Lunchtime recently saw us trying to work out why no IFA firm has ever successfully scaled its business in the UK.
We could only think of three that have a truly national brand and quickly discounted all three for similar reasons – one is predominantly an execution-only business with a small advice arm, another is anything but independent and the third offers services with a perceived lack of independence. It seems IFA firms can get big, in some cases quickly, but not without sacrificing profit or quality of advice and service.
Looking through the list of the biggest 100 IFA firms by turnover, many fail the independence test or fail the profitability test, or both. Others would be better defined as stockbrokers, general insurance brokers or employee benefit consultants.
Networks and nationals, in the main, consist of disparate groups of individual advisers, each working under a common business structure but with largely separate working methods and approaches to advice.

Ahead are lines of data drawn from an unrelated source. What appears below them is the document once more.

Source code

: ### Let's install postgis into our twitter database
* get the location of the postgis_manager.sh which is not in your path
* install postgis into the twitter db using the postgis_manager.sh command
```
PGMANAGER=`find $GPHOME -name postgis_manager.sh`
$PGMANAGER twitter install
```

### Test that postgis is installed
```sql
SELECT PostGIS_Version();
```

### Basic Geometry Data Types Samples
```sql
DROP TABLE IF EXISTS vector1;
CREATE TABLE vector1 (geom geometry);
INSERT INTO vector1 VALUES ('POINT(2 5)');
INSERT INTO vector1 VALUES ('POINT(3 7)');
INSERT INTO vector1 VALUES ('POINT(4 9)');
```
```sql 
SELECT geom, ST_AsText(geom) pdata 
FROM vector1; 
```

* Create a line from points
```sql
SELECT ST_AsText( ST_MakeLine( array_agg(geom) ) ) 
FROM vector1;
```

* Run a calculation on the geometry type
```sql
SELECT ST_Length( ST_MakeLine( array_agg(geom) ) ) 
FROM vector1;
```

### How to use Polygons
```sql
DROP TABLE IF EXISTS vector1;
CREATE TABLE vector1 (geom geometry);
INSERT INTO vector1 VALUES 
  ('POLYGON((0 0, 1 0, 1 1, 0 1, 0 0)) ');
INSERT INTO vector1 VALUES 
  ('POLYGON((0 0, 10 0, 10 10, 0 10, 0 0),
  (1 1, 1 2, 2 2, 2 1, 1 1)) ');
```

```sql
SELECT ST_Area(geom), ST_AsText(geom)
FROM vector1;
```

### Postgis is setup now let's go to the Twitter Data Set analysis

Some of these businesses grow quickly by throwing money at recruitment, only to reach a certain size and see their advisers move to a competitor with similarly attractive joining incentives and lower retention charges. This is no way to create a sustainable, profitable business.
Consolidators are an untested model. They may or may not succeed in creating a successful national IFA brand in the long term. At this early stage in their lifecycle, it could go either way.

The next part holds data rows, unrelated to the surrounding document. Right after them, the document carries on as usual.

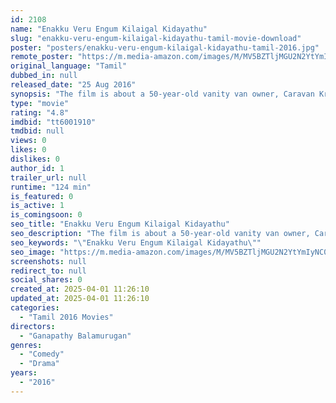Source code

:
 ```yaml
---
id: 2108
name: "Enakku Veru Engum Kilaigal Kidayathu"
slug: "enakku-veru-engum-kilaigal-kidayathu-tamil-movie-download"
poster: "posters/enakku-veru-engum-kilaigal-kidayathu-tamil-2016.jpg"
remote_poster: "https://m.media-amazon.com/images/M/MV5BZTljMGU2N2YtYmIyNC00YjBkLTgyZmUtM2ZmMDY5NjVhNDFiXkEyXkFqcGdeQXVyNjYzODU3NDE@._V1_SX300.jpg"
original_language: "Tamil"
dubbed_in: null
released_date: "25 Aug 2016"
synopsis: "The film is about a 50-year-old vanity van owner, Caravan Krishnan, who goes out of his way to help those in inter-caste relationships sort out their issues, and makes a point against caste and religion-based division."
type: "movie"
rating: "4.8"
imdbid: "tt6001910"
tmdbid: null
views: 0
likes: 0
dislikes: 0
author_id: 1
trailer_url: null
runtime: "124 min"
is_featured: 0
is_active: 1
is_comingsoon: 0
seo_title: "Enakku Veru Engum Kilaigal Kidayathu"
seo_description: "The film is about a 50-year-old vanity van owner, Caravan Krishnan, who goes out of his way to help those in inter-caste relationships sort out their issues, and makes a point against caste and religion-based division."
seo_keywords: "\"Enakku Veru Engum Kilaigal Kidayathu\""
seo_image: "https://m.media-amazon.com/images/M/MV5BZTljMGU2N2YtYmIyNC00YjBkLTgyZmUtM2ZmMDY5NjVhNDFiXkEyXkFqcGdeQXVyNjYzODU3NDE@._V1_SX300.jpg"
screenshots: null
redirect_to: null
social_shares: 0
created_at: 2025-04-01 11:26:10
updated_at: 2025-04-01 11:26:10
categories:
  - "Tamil 2016 Movies"
directors:
  - "Ganapathy Balamurugan"
genres:
  - "Comedy"
  - "Drama"
years:
  - "2016"
---
```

What is holding back IFA businesses or is financial advice ever scalable? Posing this question on Twitter seemed to suggest elements of what we all do are scalable but advice is not. It might be possible to scale the marketing of a brand, the approach towards investment advice and even the production of advice reports. These are all things where systems and processes can be applied.

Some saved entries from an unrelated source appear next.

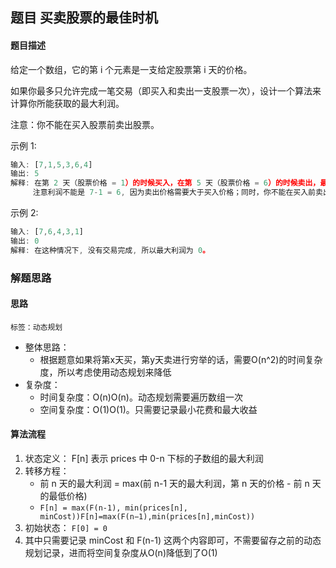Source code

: ## 题目 买卖股票的最佳时机
#### 题目描述
给定一个数组，它的第 i 个元素是一支给定股票第 i 天的价格。

如果你最多只允许完成一笔交易（即买入和卖出一支股票一次），设计一个算法来计算你所能获取的最大利润。

注意：你不能在买入股票前卖出股票。


示例 1:
``` js
输入: [7,1,5,3,6,4]
输出: 5
解释: 在第 2 天（股票价格 = 1）的时候买入，在第 5 天（股票价格 = 6）的时候卖出，最大利润 = 6-1 = 5 。
     注意利润不能是 7-1 = 6, 因为卖出价格需要大于买入价格；同时，你不能在买入前卖出股票。
```
示例 2:
``` js
输入: [7,6,4,3,1]
输出: 0
解释: 在这种情况下, 没有交易完成, 所以最大利润为 0。
```
### 解题思路
#### 思路
`标签：动态规划`
- 整体思路：
  - 根据题意如果将第x天买，第y天卖进行穷举的话，需要O(n^2)的时间复杂度，所以考虑使用动态规划来降低
- 复杂度：
  - 时间复杂度：O(n)O(n)。动态规划需要遍历数组一次
  - 空间复杂度：O(1)O(1)。只需要记录最小花费和最大收益
  
#### 算法流程
1. 状态定义： F[n] 表示 prices 中 0-n 下标的子数组的最大利润
2. 转移方程：
   - 前 n 天的最大利润 = max(前 n-1 天的最大利润，第 n 天的价格 - 前 n 天的最低价格)
   - `F[n] = max(F(n-1), min(prices[n], minCost))F[n]=max(F(n−1),min(prices[n],minCost))`
3. 初始状态： `F[0] = 0`
4. 其中只需要记录 minCost 和 F(n-1) 这两个内容即可，不需要留存之前的动态规划记录，进而将空间复杂度从O(n)降低到了O(1)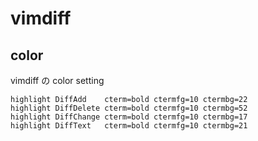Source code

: 
# vimdiff


## color

vimdiff の color setting

```
highlight DiffAdd    cterm=bold ctermfg=10 ctermbg=22
highlight DiffDelete cterm=bold ctermfg=10 ctermbg=52
highlight DiffChange cterm=bold ctermfg=10 ctermbg=17
highlight DiffText   cterm=bold ctermfg=10 ctermbg=21
```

Scaling advice itself, which is typically delivered on a face-to-face basis and relies on individual adviser relationships, is much harder.
Is independent financial advice destined to remain a cottage industry and is that a bad outcome? It might be better for the IFA business model to accept limitations in terms of scale than to reach for the stars and consistently fail. We might all benefit from a relatively small number of modestly sized firms doing things well, rather than a few Goliaths racking up substantial losses and attracting negative attention from the regulator.